Your answer must be every line of the data below that holds the string "option", copied exactly.
──────── Supplied data ────────
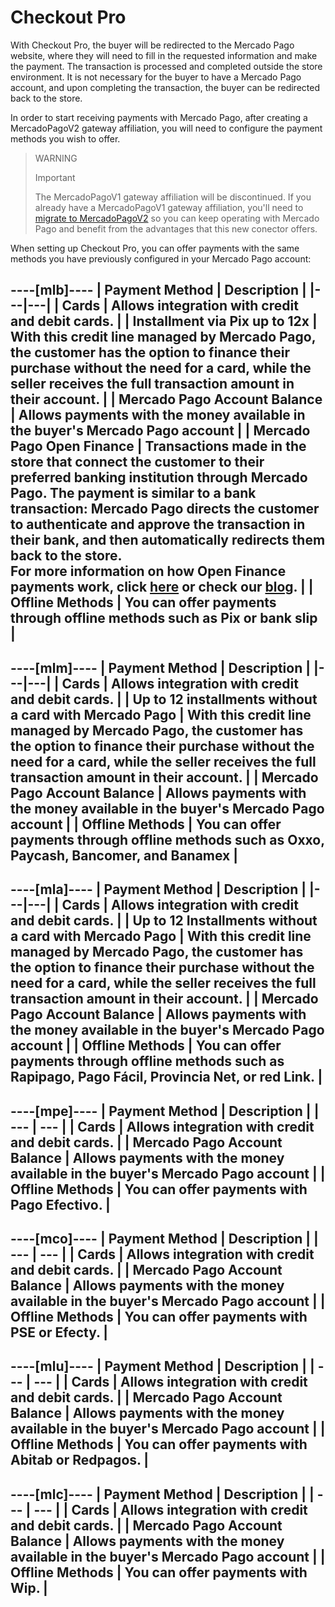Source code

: # Checkout Pro 

With Checkout Pro, the buyer will be redirected to the Mercado Pago website, where they will need to fill in the requested information and make the payment. The transaction is processed and completed outside the store environment. It is not necessary for the buyer to have a Mercado Pago account, and upon completing the transaction, the buyer can be redirected back to the store. 

In order to start receiving payments with Mercado Pago, after creating a MercadoPagoV2 gateway affiliation, you will need to configure the payment methods you wish to offer.

> WARNING 
> 
> Important
> 
> The MercadoPagoV1 gateway affiliation will be discontinued. If you already have a MercadoPagoV1 gateway affiliation, you'll need to [migrate to MercadoPagoV2](/developers/en/docs/vtex/how-tos/migrate-v1-v2) so you can keep operating with Mercado Pago and benefit from the advantages that this new conector offers.

When setting up Checkout Pro, you can offer payments with the same methods you have previously configured in your Mercado Pago account: 

----[mlb]---- 
| Payment Method | Description | 
|---|---| 
| Cards | Allows integration with credit and debit cards. | 
| Installment via Pix up to 12x | With this credit line managed by Mercado Pago, the customer has the option to finance their purchase without the need for a card, while the seller receives the full transaction amount in their account. | 
| Mercado Pago Account Balance | Allows payments with the money available in the buyer's Mercado Pago account | 
| Mercado Pago Open Finance | Transactions made in the store that connect the customer to their preferred banking institution through Mercado Pago. The payment is similar to a bank transaction: Mercado Pago directs the customer to authenticate and approve the transaction in their bank, and then automatically redirects them back to the store. <br>For more information on how Open Finance payments work, click [here](https://www.mercadopago.com.br/c/openfinance) or check our [blog](https://empresas.mercadopago.com.br/pagamentos-via-open-finance). | 
| Offline Methods | You can offer payments through offline methods such as Pix or bank slip | 
------------

----[mlm]---- 
| Payment Method | Description | 
|---|---| 
| Cards | Allows integration with credit and debit cards. | 
| Up to 12 installments without a card with Mercado Pago | With this credit line managed by Mercado Pago, the customer has the option to finance their purchase without the need for a card, while the seller receives the full transaction amount in their account. | 
| Mercado Pago Account Balance | Allows payments with the money available in the buyer's Mercado Pago account | 
| Offline Methods | You can offer payments through offline methods such as Oxxo, Paycash, Bancomer, and Banamex | 
------------ 

----[mla]---- 
| Payment Method | Description | 
|---|---| 
| Cards | Allows integration with credit and debit cards. | 
| Up to 12 Installments without a card with Mercado Pago | With this credit line managed by Mercado Pago, the customer has the option to finance their purchase without the need for a card, while the seller receives the full transaction amount in their account. | 
| Mercado Pago Account Balance | Allows payments with the money available in the buyer's Mercado Pago account | 
| Offline Methods | You can offer payments through offline methods such as Rapipago, Pago Fácil, Provincia Net, or red Link. | 
------------ 

----[mpe]---- 
| Payment Method | Description | 
| --- | --- | |
 Cards | Allows integration with credit and debit cards. | 
| Mercado Pago Account Balance | Allows payments with the money available in the buyer's Mercado Pago account | 
| Offline Methods | You can offer payments with Pago Efectivo. |
 ------------ 

----[mco]---- 
| Payment Method | Description | 
| --- | --- | 
| Cards | Allows integration with credit and debit cards. | 
| Mercado Pago Account Balance | Allows payments with the money available in the buyer's Mercado Pago account | 
| Offline Methods | You can offer payments with PSE or Efecty. | 
------------ 

----[mlu]---- 
| Payment Method | Description | 
| --- | --- | 
| Cards | Allows integration with credit and debit cards. | 
| Mercado Pago Account Balance | Allows payments with the money available in the buyer's Mercado Pago account | 
| Offline Methods | You can offer payments with Abitab or Redpagos. | 
------------ 

----[mlc]---- 
| Payment Method | Description | 
| --- | --- | 
| Cards | Allows integration with credit and debit cards. | 
| Mercado Pago Account Balance | Allows payments with the money available in the buyer's Mercado Pago account | 
| Offline Methods | You can offer payments with Wip. | 
------------
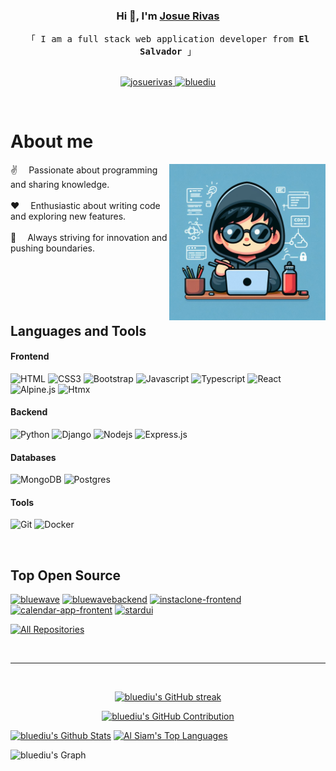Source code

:<!-- Intro  -->
<h3 align="center">
    Hi 👋, I'm
      <b><a target="_blank" href="https://jrivas-porfolio.vercel.app/">Josue Rivas</a></b>
    </samp>
</h3>

<p align="center"> 
  <samp>
    「 I am a full stack web application developer from <b>El Salvador</b> 」
    <br>
    <br>
  </samp>
</p>

<p align="center">
 <a href="https://jrivas-porfolio.vercel.app/" target="blank">
  <img src="https://img.shields.io/badge/Website-DC143C?style=for-the-badge&logo=medium&logoColor=white" alt="josuerivas" />
 </a>
 <a href="https://www.linkedin.com/public-profile/settings?trk=d_flagship3_profile_self_view_public_profile" target="_blank">
  <img src="https://img.shields.io/badge/LinkedIn-0077B5?style=for-the-badge&logo=linkedin&logoColor=white" alt="bluediu"/>
 </a>
</p>
<br />

<!-- About Section -->

# About me

<p>
 <img align="right" width="250" height="250" src="/assets/programmer.jpg" alt="Coding gif" />
  
 ✌️&emsp; Passionate about programming and sharing knowledge.<br/><br/>
 ❤️&emsp; Enthusiastic about writing code and exploring new features.<br/><br/>
 🚀&emsp; Always striving for innovation and pushing boundaries.<br/><br/>
</p>
<br/>
<br/>
<br/>

## Languages and Tools

#### Frontend

<!-- ![Redux](https://img.shields.io/badge/Redux-593D88?style=for-the-badge&logo=redux&logoColor=white) -->
<!-- ![SASS Badge](https://img.shields.io/badge/Sass-CC6699?style=for-the-badge&logo=sass&logoColor=white) -->
<!-- ![Tailwind](https://img.shields.io/badge/Tailwind_CSS-092749?style=for-the-badge&logo=tailwindcss&logoColor=06B6D4&labelColor=000000) -->
<!-- ![React Query](https://img.shields.io/badge/-React_Query-FF4154?style=for-the-badge&logo=react%20query&logoColor=white) -->
<!-- ![Next.js](https://img.shields.io/badge/next.js-000000?style=for-the-badge&logo=nextdotjs&logoColor=white) -->

![HTML](https://img.shields.io/badge/HTML5-E34F26?style=for-the-badge&logo=html5&logoColor=white)
![CSS3](https://img.shields.io/badge/CSS3-1572B6?style=for-the-badge&logo=css3&logoColor=white)
![Bootstrap](https://img.shields.io/badge/Bootstrap-563D7C?style=for-the-badge&logo=bootstrap&logoColor=white)
![Javascript](https://img.shields.io/badge/Javascript-F0DB4F?style=for-the-badge&labelColor=black&logo=javascript&logoColor=F0DB4F)
![Typescript](https://img.shields.io/badge/Typescript-007acc?style=for-the-badge&labelColor=black&logo=typescript&logoColor=007acc)
![React](https://img.shields.io/badge/-React-61DBFB?style=for-the-badge&labelColor=black&logo=react&logoColor=61DBFB)
![Alpine.js](https://img.shields.io/badge/Alpine.js-8BC0D0?style=for-the-badge&labelColor=black&logo=alpine.js&logoColor=8BC0D0)
![Htmx](https://img.shields.io/badge/htmx-E34F26?style=for-the-badge&labelColor=black&logo=htmx&logoColor=E34F26)

#### Backend

![Python](https://img.shields.io/badge/Python-3776AB?style=for-the-badge&labelColor=black&logo=python&logoColor=3776AB)
![Django](https://img.shields.io/badge/Django-092E20?style=for-the-badge&labelColor=black&logo=django&logoColor=white)
![Nodejs](https://img.shields.io/badge/Nodejs-3C873A?style=for-the-badge&labelColor=black&logo=node.js&logoColor=3C873A)
![Express.js](https://img.shields.io/badge/Express.js-000000?style=for-the-badge&logo=express&logoColor=white)

#### Databases

![MongoDB](https://img.shields.io/badge/MongoDB-4EA94B?style=for-the-badge&logo=mongodb&logoColor=white)
![Postgres](https://img.shields.io/badge/PostgreSQL-336791?style=for-the-badge&labelColor=black&logo=postgresql&logoColor=336791)

<!-- ![SQLServer](https://img.shields.io/badge/SQL%20Server-CC2927?style=for-the-badge&labelColor=black&logo=microsoft-sql-server&logoColor=CC2927) -->

#### Tools

<!-- ![Linux](https://img.shields.io/badge/Linux-FCC624?style=for-the-badge&labelColor=white&logo=linux&logoColor=000) -->
<!-- ![Pycharm](https://img.shields.io/badge/PyCharm-000000?style=for-the-badge&labelColor=green&logo=pycharm&logoColor=000000) -->
<!-- ![VSCode](https://img.shields.io/badge/Visual_Studio-0078d7?style=for-the-badge&logo=visual%20studio&logoColor=white) -->
<!-- ![Markdown](https://img.shields.io/badge/Markdown-000000?style=for-the-badge&logo=markdown&logoColor=white) -->

![Git](https://img.shields.io/badge/Git-F05032?style=for-the-badge&logo=git&logoColor=white)
![Docker](https://img.shields.io/badge/Docker-2496ED?style=for-the-badge&labelColor=black&logo=docker&logoColor=2496ED)

<br/>

## Top Open Source

[![bluewave](https://github-readme-stats.vercel.app/api/pin/?username=bluediu&repo=bluewave&border_color=61dbfb&bg_color=0D1117&title_color=C9D1D9&text_color=8B949E&icon_color=61dbfb)](https://github.com/bluediu/bluewave)
[![bluewavebackend](https://github-readme-stats.vercel.app/api/pin/?username=bluediu&repo=bluewave-backend&border_color=61dbfb&bg_color=0D1117&title_color=C9D1D9&text_color=8B949E&icon_color=61dbfb)](https://github.com/bluediu/bluewave-backend)
[![instaclone-frontend](https://github-readme-stats.vercel.app/api/pin/?username=bluediu&repo=instaclone-frontend&border_color=61dbfb&bg_color=0D1117&title_color=C9D1D9&text_color=8B949E&icon_color=61dbfb)](https://github.com/bluediu/instaclone-frontend)
[![calendar-app-frontent](https://github-readme-stats.vercel.app/api/pin/?username=bluediu&repo=calendar-app-frontent&border_color=61dbfb&bg_color=0D1117&title_color=C9D1D9&text_color=8B949E&icon_color=61dbfb)](https://github.com/bluediu/calendar-app-frontent)
[![stardui](https://github-readme-stats.vercel.app/api/pin/?username=bluediu&repo=stardiu&border_color=61dbfb&bg_color=0D1117&title_color=C9D1D9&text_color=8B949E&icon_color=61dbfb)](https://github.com/bluediu/stardiu)

<p align="left">
  <a href="https://github.com/bluediu?tab=repositories" target="_blank"><img alt="All Repositories" title="All Repositories" src="https://img.shields.io/badge/-All%20Repos-2962FF?style=for-the-badge&logo=koding&logoColor=white"/></a>
</p>

<br/>
<hr/>
<br/>

<p align="center">
  <a href="https://github.com/bluediu">
    <img src="https://github-readme-streak-stats.herokuapp.com/?user=bluediu&theme=radical&border=61dbfb&background=0D1117" alt="bluediu's GitHub streak"/>
  </a>
</p>

<p align="center">
  <a href="https://github.com/bluediu">
    <img src="https://github-profile-summary-cards.vercel.app/api/cards/profile-details?username=bluediu&theme=radical" alt="bluediu's GitHub Contribution"/>
  </a>
</p>

<a> 
  <a href="https://github.com/bluediu"><img alt="bluediu's Github Stats" src="https://denvercoder1-github-readme-stats.vercel.app/api?username=bluediu&show_icons=true&count_private=true&theme=react&border_color=61dbfb&bg_color=0D1117&title_color=F85D7F&icon_color=F8D866" height="192px" width="49.5%"/></a>
  <a href="https://github.com/bluediu"><img alt="Al Siam's Top Languages" src="https://denvercoder1-github-readme-stats.vercel.app/api/top-langs/?username=bluediu&langs_count=8&layout=compact&theme=react&border_color=61dbfb&bg_color=0D1117&title_color=F85D7F&icon_color=F8D866" height="192px" width="49.5%"/></a>
  <br/>
</a>

![bluediu's Graph](https://github-readme-activity-graph.vercel.app/graph?username=bluediu&custom_title=Bluediu%20GitHub%20Activity%20Graph&bg_color=0D1117&color=61dbfb&line=61dbfb&point=61dbfb&area_color=FFFFFF&title_color=FFFFFF&area=true)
────────
- **Your solution**:
| Installment via Pix up to 12x | With this credit line managed by Mercado Pago, the customer has the option to finance their purchase without the need for a card, while the seller receives the full transaction amount in their account. | 
| Up to 12 installments without a card with Mercado Pago | With this credit line managed by Mercado Pago, the customer has the option to finance their purchase without the need for a card, while the seller receives the full transaction amount in their account. | 
| Up to 12 Installments without a card with Mercado Pago | With this credit line managed by Mercado Pago, the customer has the option to finance their purchase without the need for a card, while the seller receives the full transaction amount in their account. | 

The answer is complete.